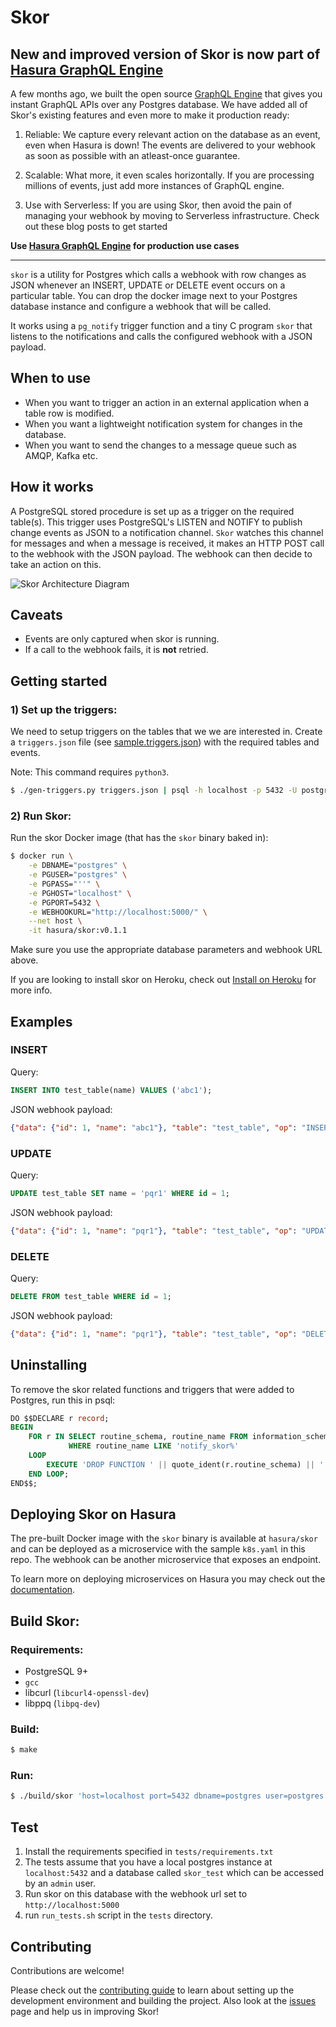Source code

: # Skor

## New and improved version of Skor is now part of [Hasura GraphQL Engine](https://github.com/hasura/graphql-engine)

A few months ago, we built the open source [GraphQL Engine](https://github.com/hasura/graphql-engine) that gives you instant GraphQL APIs over any Postgres database. We have added all of Skor's existing features and even more to make it production ready:

 1) Reliable: We capture every relevant action on the database as an event, even when Hasura is down! The events are delivered to your webhook as soon as possible with an atleast-once guarantee.

2) Scalable: What more, it even scales horizontally. If you are processing millions of events, just add more instances of GraphQL engine.

3) Use with Serverless: If you are using Skor, then avoid the pain of managing your webhook by moving to Serverless infrastructure. Check out these blog posts to get started

**Use [Hasura GraphQL Engine](https://github.com/hasura/graphql-engine) for production use cases** 

---

`skor` is a utility for Postgres which calls a webhook with row changes as JSON whenever an INSERT, UPDATE or DELETE event occurs on a particular table.
You can drop the docker image next to your Postgres database instance and configure a webhook that will be called.

It works using a `pg_notify` trigger function and a tiny C program `skor` that listens to the notifications and calls the configured webhook with a JSON payload.

## When to use
- When you want to trigger an action in an external application when a table row is modified.
- When you want a lightweight notification system for changes in the database.
- When you want to send the changes to a message queue such as AMQP, Kafka etc.

## How it works
A PostgreSQL stored procedure is set up as a trigger on the required table(s). This trigger uses PostgreSQL's LISTEN and NOTIFY to publish change events as JSON to a notification channel. `Skor` watches this channel for messages and when a message is received, it makes an HTTP POST call to the webhook with the JSON payload. The webhook can then decide to take an action on this.

![Skor Architecture Diagram](assets/skor-arch.png "Skor Architecture")


## Caveats
- Events are only captured when skor is running.
- If a call to the webhook fails, it is **not** retried.

## Getting started

### 1) Set up the triggers:

We need to setup triggers on the tables that we we are interested in. Create a `triggers.json` file (see [sample.triggers.json](sample.triggers.json)) with the required tables and events.

Note: This command requires `python3`.

```bash
$ ./gen-triggers.py triggers.json | psql -h localhost -p 5432 -U postgres -d postgres --single-transaction --
```

### 2) Run Skor:

Run the skor Docker image (that has the `skor` binary baked in):

```bash
$ docker run \
    -e DBNAME="postgres" \
    -e PGUSER="postgres" \
    -e PGPASS="''" \
    -e PGHOST="localhost" \
    -e PGPORT=5432 \
    -e WEBHOOKURL="http://localhost:5000/" \
    --net host \
    -it hasura/skor:v0.1.1
```

Make sure you use the appropriate database parameters and webhook URL above.

If you are looking to install skor on Heroku, check out [Install on Heroku](https://github.com/karthikvt26/skor-heroku) for more info.

## Examples

### INSERT

Query:
```sql
INSERT INTO test_table(name) VALUES ('abc1');
```

JSON webhook payload:

```json
{"data": {"id": 1, "name": "abc1"}, "table": "test_table", "op": "INSERT"}
```

### UPDATE

Query:
```sql
UPDATE test_table SET name = 'pqr1' WHERE id = 1;
```

JSON webhook payload:

```json
{"data": {"id": 1, "name": "pqr1"}, "table": "test_table", "op": "UPDATE"}
```

### DELETE

Query:
```sql
DELETE FROM test_table WHERE id = 1;
```

JSON webhook payload:

```json
{"data": {"id": 1, "name": "pqr1"}, "table": "test_table", "op": "DELETE"}
```

## Uninstalling

To remove the skor related functions and triggers that were added to Postgres, run this in psql:

```sql
DO $$DECLARE r record;
BEGIN
    FOR r IN SELECT routine_schema, routine_name FROM information_schema.routines
             WHERE routine_name LIKE 'notify_skor%'
    LOOP
        EXECUTE 'DROP FUNCTION ' || quote_ident(r.routine_schema) || '.' || quote_ident(r.routine_name) || ' CASCADE';
    END LOOP;
END$$;
```

## Deploying Skor on Hasura

The pre-built Docker image with the `skor` binary is available at `hasura/skor` and can be deployed as a microservice with the sample `k8s.yaml` in this repo.
The webhook can be another microservice that exposes an endpoint.

To learn more on deploying microservices on Hasura you may check out the [documentation](https://docs.hasura.io/0.15/manual/microservices/index.html).


## Build Skor:

### Requirements:

- PostgreSQL 9+
- `gcc`
- libcurl (`libcurl4-openssl-dev`)
- libppq (`libpq-dev`)


### Build:

```bash
$ make
```
### Run:

```bash
$ ./build/skor 'host=localhost port=5432 dbname=postgres user=postgres password=' http://localhost:5000
```

## Test

1. Install the requirements specified in `tests/requirements.txt`
2. The tests assume that you have a local postgres instance at `localhost:5432` and a database called `skor_test` which can be accessed by an `admin` user.
3. Run skor on this database with the webhook url set to `http://localhost:5000`
4. run `run_tests.sh` script in the `tests` directory.

## Contributing
Contributions are welcome!

Please check out the [contributing guide](CONTRIBUTING.md) to learn about setting up the development environment and building the project. Also look at the [issues](https://github.com/hasura/skor/issues) page and help us in improving Skor!
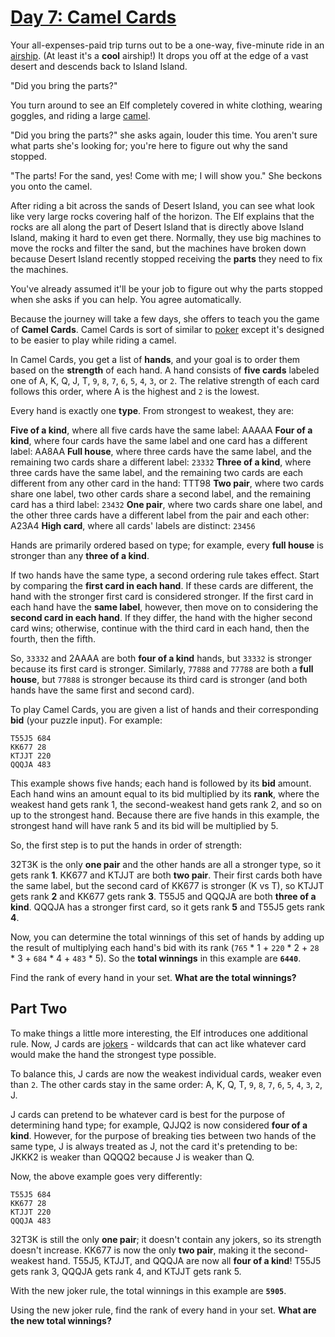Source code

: # [Day 7: Camel Cards](https://adventofcode.com/2023/day/7)
Your all-expenses-paid trip turns out to be a one-way, five-minute ride in an [airship](https://en.wikipedia.org/wiki/Airship). (At least it&#x27;s a **cool** airship!) It drops you off at the edge of a vast desert and descends back to Island Island.

&quot;Did you bring the parts?&quot;

You turn around to see an Elf completely covered in white clothing, wearing goggles, and riding a large [camel](https://en.wikipedia.org/wiki/Dromedary).

&quot;Did you bring the parts?&quot; she asks again, louder this time. You aren&#x27;t sure what parts she&#x27;s looking for; you&#x27;re here to figure out why the sand stopped.

&quot;The parts! For the sand, yes! Come with me; I will show you.&quot; She beckons you onto the camel.

After riding a bit across the sands of Desert Island, you can see what look like very large rocks covering half of the horizon. The Elf explains that the rocks are all along the part of Desert Island that is directly above Island Island, making it hard to even get there. Normally, they use big machines to move the rocks and filter the sand, but the machines have broken down because Desert Island recently stopped receiving the **parts** they need to fix the machines.

You&#x27;ve already assumed it&#x27;ll be your job to figure out why the parts stopped when she asks if you can help. You agree automatically.

Because the journey will take a few days, she offers to teach you the game of **Camel Cards**. Camel Cards is sort of similar to [poker](https://en.wikipedia.org/wiki/List_of_poker_hands) except it&#x27;s designed to be easier to play while riding a camel.

In Camel Cards, you get a list of **hands**, and your goal is to order them based on the **strength** of each hand. A hand consists of **five cards** labeled one of A, K, Q, J, T, `9`, `8`, `7`, `6`, `5`, `4`, `3`, or `2`. The relative strength of each card follows this order, where A is the highest and `2` is the lowest.

Every hand is exactly one **type**. From strongest to weakest, they are:


**Five of a kind**, where all five cards have the same label: AAAAA
**Four of a kind**, where four cards have the same label and one card has a different label: AA8AA
**Full house**, where three cards have the same label, and the remaining two cards share a different label: `23332`
**Three of a kind**, where three cards have the same label, and the remaining two cards are each different from any other card in the hand: TTT98
**Two pair**, where two cards share one label, two other cards share a second label, and the remaining card has a third label: `23432`
**One pair**, where two cards share one label, and the other three cards have a different label from the pair and each other: A23A4
**High card**, where all cards&#x27; labels are distinct: `23456`

Hands are primarily ordered based on type; for example, every **full house** is stronger than any **three of a kind**.

If two hands have the same type, a second ordering rule takes effect. Start by comparing the **first card in each hand**. If these cards are different, the hand with the stronger first card is considered stronger. If the first card in each hand have the **same label**, however, then move on to considering the **second card in each hand**. If they differ, the hand with the higher second card wins; otherwise, continue with the third card in each hand, then the fourth, then the fifth.

So, `33332` and 2AAAA are both **four of a kind** hands, but `33332` is stronger because its first card is stronger. Similarly, `77888` and `77788` are both a **full house**, but `77888` is stronger because its third card is stronger (and both hands have the same first and second card).

To play Camel Cards, you are given a list of hands and their corresponding **bid** (your puzzle input). For example:

```32T3K 765
T55J5 684
KK677 28
KTJJT 220
QQQJA 483
```
This example shows five hands; each hand is followed by its **bid** amount. Each hand wins an amount equal to its bid multiplied by its **rank**, where the weakest hand gets rank 1, the second-weakest hand gets rank 2, and so on up to the strongest hand. Because there are five hands in this example, the strongest hand will have rank 5 and its bid will be multiplied by 5.

So, the first step is to put the hands in order of strength:


32T3K is the only **one pair** and the other hands are all a stronger type, so it gets rank **1**.
KK677 and KTJJT are both **two pair**. Their first cards both have the same label, but the second card of KK677 is stronger (K vs T), so KTJJT gets rank **2** and KK677 gets rank **3**.
T55J5 and QQQJA are both **three of a kind**. QQQJA has a stronger first card, so it gets rank **5** and T55J5 gets rank **4**.

Now, you can determine the total winnings of this set of hands by adding up the result of multiplying each hand&#x27;s bid with its rank (`765` * 1 + `220` * 2 + `28` * 3 + `684` * 4 + `483` * 5). So the **total winnings** in this example are **`6440`**.

Find the rank of every hand in your set. **What are the total winnings?**


## Part Two
To make things a little more interesting, the Elf introduces one additional rule. Now, J cards are [jokers](https://en.wikipedia.org/wiki/Joker_(playing_card)) - wildcards that can act like whatever card would make the hand the strongest type possible.

To balance this, J cards are now the weakest individual cards, weaker even than `2`. The other cards stay in the same order: A, K, Q, T, `9`, `8`, `7`, `6`, `5`, `4`, `3`, `2`, J.

J cards can pretend to be whatever card is best for the purpose of determining hand type; for example, QJJQ2 is now considered **four of a kind**. However, for the purpose of breaking ties between two hands of the same type, J is always treated as J, not the card it&#x27;s pretending to be: JKKK2 is weaker than QQQQ2 because J is weaker than Q.

Now, the above example goes very differently:

```32T3K 765
T55J5 684
KK677 28
KTJJT 220
QQQJA 483
```

32T3K is still the only **one pair**; it doesn&#x27;t contain any jokers, so its strength doesn&#x27;t increase.
KK677 is now the only **two pair**, making it the second-weakest hand.
T55J5, KTJJT, and QQQJA are now all **four of a kind**! T55J5 gets rank 3, QQQJA gets rank 4, and KTJJT gets rank 5.

With the new joker rule, the total winnings in this example are **`5905`**.

Using the new joker rule, find the rank of every hand in your set. **What are the new total winnings?**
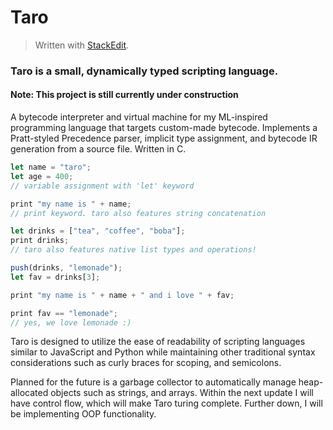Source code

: 
# Taro
> Written with [StackEdit](https://stackedit.io/).
### Taro is a small, dynamically typed scripting language. 
#### Note: This project is still currently under construction

A bytecode interpreter and virtual machine for my ML-inspired programming language that targets custom-made bytecode. Implements a Pratt-styled Precedence parser, implicit type assignment, and bytecode IR generation from a source file. Written in C.

```js
let name = "taro";
let age = 400;
// variable assignment with 'let' keyword

print "my name is " + name;
// print keyword. taro also features string concatenation

let drinks = ["tea", "coffee", "boba"];
print drinks;
// taro also features native list types and operations!

push(drinks, "lemonade");
let fav = drinks[3];

print "my name is " + name + " and i love " + fav;

print fav == "lemonade";
// yes, we love lemonade :)

```
Taro is designed to utilize the ease of readability of scripting languages similar to JavaScript and Python while maintaining other traditional syntax  considerations such as curly braces for scoping, and semicolons. 

Planned for the future is a garbage collector to automatically manage heap-allocated objects such as strings, and arrays. Within the next update I will have control flow, which will make Taro turing complete. Further down, I will be implementing OOP functionality.


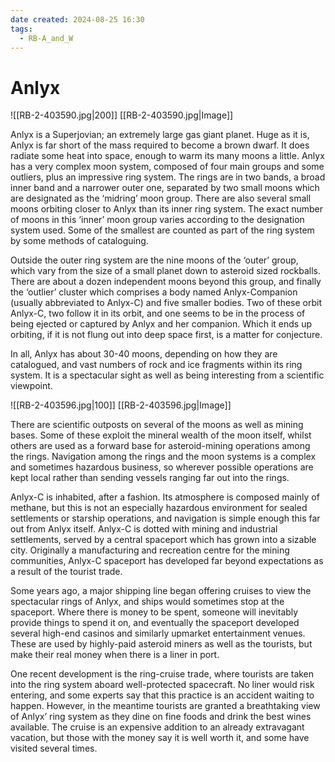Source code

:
 ```yaml
---
date created: 2024-08-25 16:30
tags:
  - RB-A_and_W
---
```


# Anlyx

![[RB-2-403590.jpg|200]]
[[RB-2-403590.jpg|Image]]

Anlyx is a Superjovian; an extremely large gas giant planet. Huge as it is, Anlyx is far short of the mass required to become a brown dwarf. It does radiate some heat into space, enough to warm its many moons a little. Anlyx has a very complex moon system, composed of four main groups and some outliers, plus an impressive ring system. The rings are in two bands, a broad inner band and a narrower outer one, separated by two small moons which are designated as the ‘midring’ moon group. There are also several small moons orbiting closer to Anlyx than its inner ring system. The exact number of moons in this ‘inner’ moon group varies according to the designation system used. Some of the smallest are counted as part of the ring system by some methods of cataloguing.

Outside the outer ring system are the nine moons of the
‘outer’ group, which vary from the size of a small planet down to asteroid sized rockballs. There are about a dozen independent moons beyond this group, and finally the ‘outlier’ cluster which comprises a body named Anlyx-Companion (usually abbreviated to Anlyx-C) and five smaller bodies. Two of these orbit Anlyx-C, two follow it in its orbit, and one seems to be in the process of being ejected or captured by Anlyx and her companion. Which it ends up orbiting, if it is not flung out into deep space first, is a matter for conjecture.

In all, Anlyx has about 30-40 moons, depending on how they are catalogued, and vast numbers of rock and ice fragments within its ring system. It is a spectacular sight as well as being interesting from a scientific viewpoint.

![[RB-2-403596.jpg|100]]
[[RB-2-403596.jpg|Image]]

There are scientific outposts on several of the moons as well as mining bases. Some of these exploit the mineral wealth of the moon itself, whilst others are used as a forward base for asteroid-mining operations among the rings. Navigation among the rings and the moon systems is a complex and sometimes hazardous business, so wherever possible operations are kept local rather than sending vessels ranging far out into the rings.

Anlyx-C is inhabited, after a fashion. Its atmosphere is composed mainly of methane, but this is not an especially hazardous environment for sealed settlements or starship operations, and navigation is simple enough this far out from Anlyx itself. Anlyx-C is dotted with mining and industrial settlements, served by a central spaceport which has grown into a sizable city. Originally a manufacturing and recreation centre for the mining communities, Anlyx-C spaceport has developed far beyond expectations as a result of the tourist trade.

Some years ago, a major shipping line began offering cruises to view the spectacular rings of Anlyx, and ships would sometimes stop at the spaceport. Where there is money to be spent, someone will inevitably provide things to spend it on, and eventually the spaceport developed several high-end casinos and similarly upmarket entertainment venues. These are used by highly-paid asteroid miners as well as the tourists, but make their real money when there is a liner in port.

One recent development is the ring-cruise trade, where tourists are taken into the ring system aboard well-protected spacecraft. No liner would risk entering, and some experts say that this practice is an accident waiting to happen. However, in the meantime tourists are granted a breathtaking view of Anlyx’ ring system as they dine on fine foods and drink the best wines available. The cruise is an expensive addition to an already extravagant vacation, but those with the money say it is well worth it, and some have visited several times.
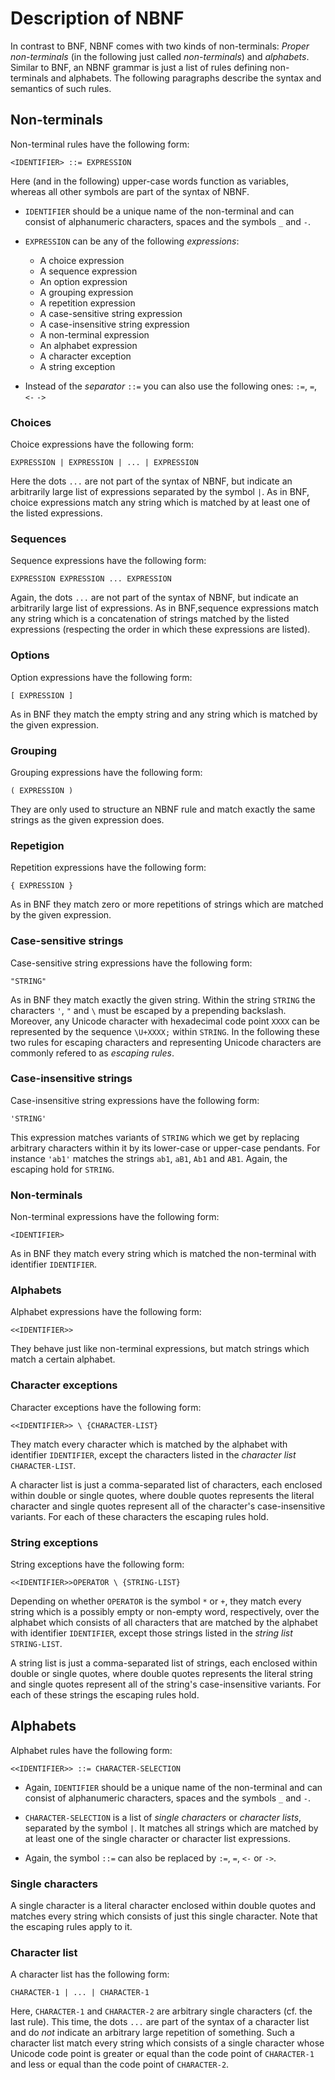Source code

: # Description of NBNF

In contrast to BNF, NBNF comes with two kinds of non-terminals:
_Proper non-terminals_ (in the following just called _non-terminals_) and
_alphabets_. Similar to BNF, an NBNF grammar is just a list of rules defining
non-terminals and alphabets. The following paragraphs describe the syntax and
semantics of such rules.


## Non-terminals

Non-terminal rules have the following form:

```
<IDENTIFIER> ::= EXPRESSION
```

Here (and in the following) upper-case words function as variables, whereas
all other symbols are part of the syntax of NBNF.

* `IDENTIFIER` should be a unique name of the non-terminal and can consist
  of alphanumeric characters, spaces and the symbols `_` and `-`.  

* `EXPRESSION` can be any of the following _expressions_:

  * A choice expression
  * A sequence expression
  * An option expression
  * A grouping expression
  * A repetition expression
  * A case-sensitive string expression
  * A case-insensitive string expression
  * A non-terminal expression
  * An alphabet expression
  * A character exception
  * A string exception

* Instead of the _separator_ `::=` you can also use the following ones:
  `:=`, `=`, `<-` `->`


### Choices

Choice expressions have the following form:

```
EXPRESSION | EXPRESSION | ... | EXPRESSION
```

Here the dots `...` are not part of the syntax of NBNF, but indicate an
arbitrarily large list of expressions separated by the symbol `|`. As in BNF,
choice expressions match any string which is matched by at least one of the
listed expressions.


### Sequences

Sequence expressions have the following form:

```
EXPRESSION EXPRESSION ... EXPRESSION
```

Again, the dots `...` are not part of the syntax of NBNF, but indicate an
arbitrarily large list of expressions. As in BNF,sequence expressions match any
string which is a concatenation of strings matched by the listed expressions
(respecting the order in which these expressions are listed).


### Options

Option expressions have the following form:

```
[ EXPRESSION ]
```

As in BNF they match the empty string and any string which is matched by the
given expression.


### Grouping

Grouping expressions have the following form:

```
( EXPRESSION )
```

They are only used to structure an NBNF rule and match exactly the same strings
as the given expression does.


### Repetigion

Repetition expressions have the following form:

```
{ EXPRESSION }
```

As in BNF they match zero or more repetitions of strings which are matched by
the given expression.


### Case-sensitive strings

Case-sensitive string expressions have the following form:

```
"STRING"
```

As in BNF they match exactly the given string. Within the string `STRING` the
characters `'`, `"` and `\` must be escaped by a prepending backslash. Moreover,
any Unicode character with hexadecimal code point `XXXX` can be represented by
the sequence `\U+XXXX;` within `STRING`. In the following these two rules for
escaping characters and representing Unicode characters are commonly refered to
as _escaping rules_.


### Case-insensitive strings

Case-insensitive string expressions have the following form:

```
'STRING'
```

This expression matches variants of `STRING` which we get by replacing arbitrary
characters within it by its lower-case or upper-case pendants. For instance
`'ab1'` matches the strings `ab1`, `aB1`, `Ab1` and `AB1`. Again, the escaping
hold for `STRING`.


### Non-terminals

Non-terminal expressions have the following form:

```
<IDENTIFIER>
```

As in BNF they match every string which is matched the non-terminal with
identifier `IDENTIFIER`.


### Alphabets

Alphabet expressions have the following form:

```
<<IDENTIFIER>>
```

They behave just like non-terminal expressions, but match strings which match
a certain alphabet.


### Character exceptions

Character exceptions have the following form:

```
<<IDENTIFIER>> \ {CHARACTER-LIST}
```

They match every character which is matched by the alphabet with identifier
`IDENTIFIER`, except the characters listed in the _character list_
`CHARACTER-LIST`.

A character list is just a comma-separated list of characters, each enclosed
within double or single quotes, where double quotes represents the literal
character and single quotes represent all of the character's case-insensitive
variants. For each of these characters the escaping rules hold.


### String exceptions

String exceptions have the following form:

```
<<IDENTIFIER>>OPERATOR \ {STRING-LIST}
```

Depending on whether `OPERATOR` is the symbol `*` or `+`, they match every
string which is a possibly empty or non-empty word, respectively, over the
alphabet which consists of all characters that are matched by the alphabet with
identifier `IDENTIFIER`, except those strings listed in the _string list_
`STRING-LIST`.

A string list is just a comma-separated list of strings, each enclosed within
double or single quotes, where double quotes represents the literal string and
single quotes represent all of the string's case-insensitive variants. For each
of these strings the escaping rules hold.


## Alphabets

Alphabet rules have the following form:

```
<<IDENTIFIER>> ::= CHARACTER-SELECTION
```

* Again, `IDENTIFIER` should be a unique name of the non-terminal and can
  consist of alphanumeric characters, spaces and the symbols `_` and `-`.

* `CHARACTER-SELECTION` is a list of _single characters_ or _character lists_,
  separated by the symbol `|`. It matches all strings which are matched by at
  least one of the single character or character list expressions.

* Again, the symbol `::=` can also be replaced by `:=`, `=`, `<-` or `->`.


### Single characters

A single character is a literal character enclosed within double quotes and
matches every string which consists of just this single character. Note that
the escaping rules apply to it.


### Character list

A character list has the following form:

```
CHARACTER-1 | ... | CHARACTER-1
```

Here, `CHARACTER-1` and `CHARACTER-2` are arbitrary single characters (cf. the
last rule). This time, the dots `...` are part of the syntax of a character list
and do _not_ indicate an arbitrary large repetition of something. Such a
character list match every string which consists of a single character whose
Unicode code point is greater or equal than the code point of `CHARACTER-1` and
less or equal than the code point of `CHARACTER-2`.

* [TASK ITEM]: Look for the string "keyword" in the data above and return every line that has it.

* [ANSWER AREA]:
// variable assignment with 'let' keyword
// print keyword. taro also features string concatenation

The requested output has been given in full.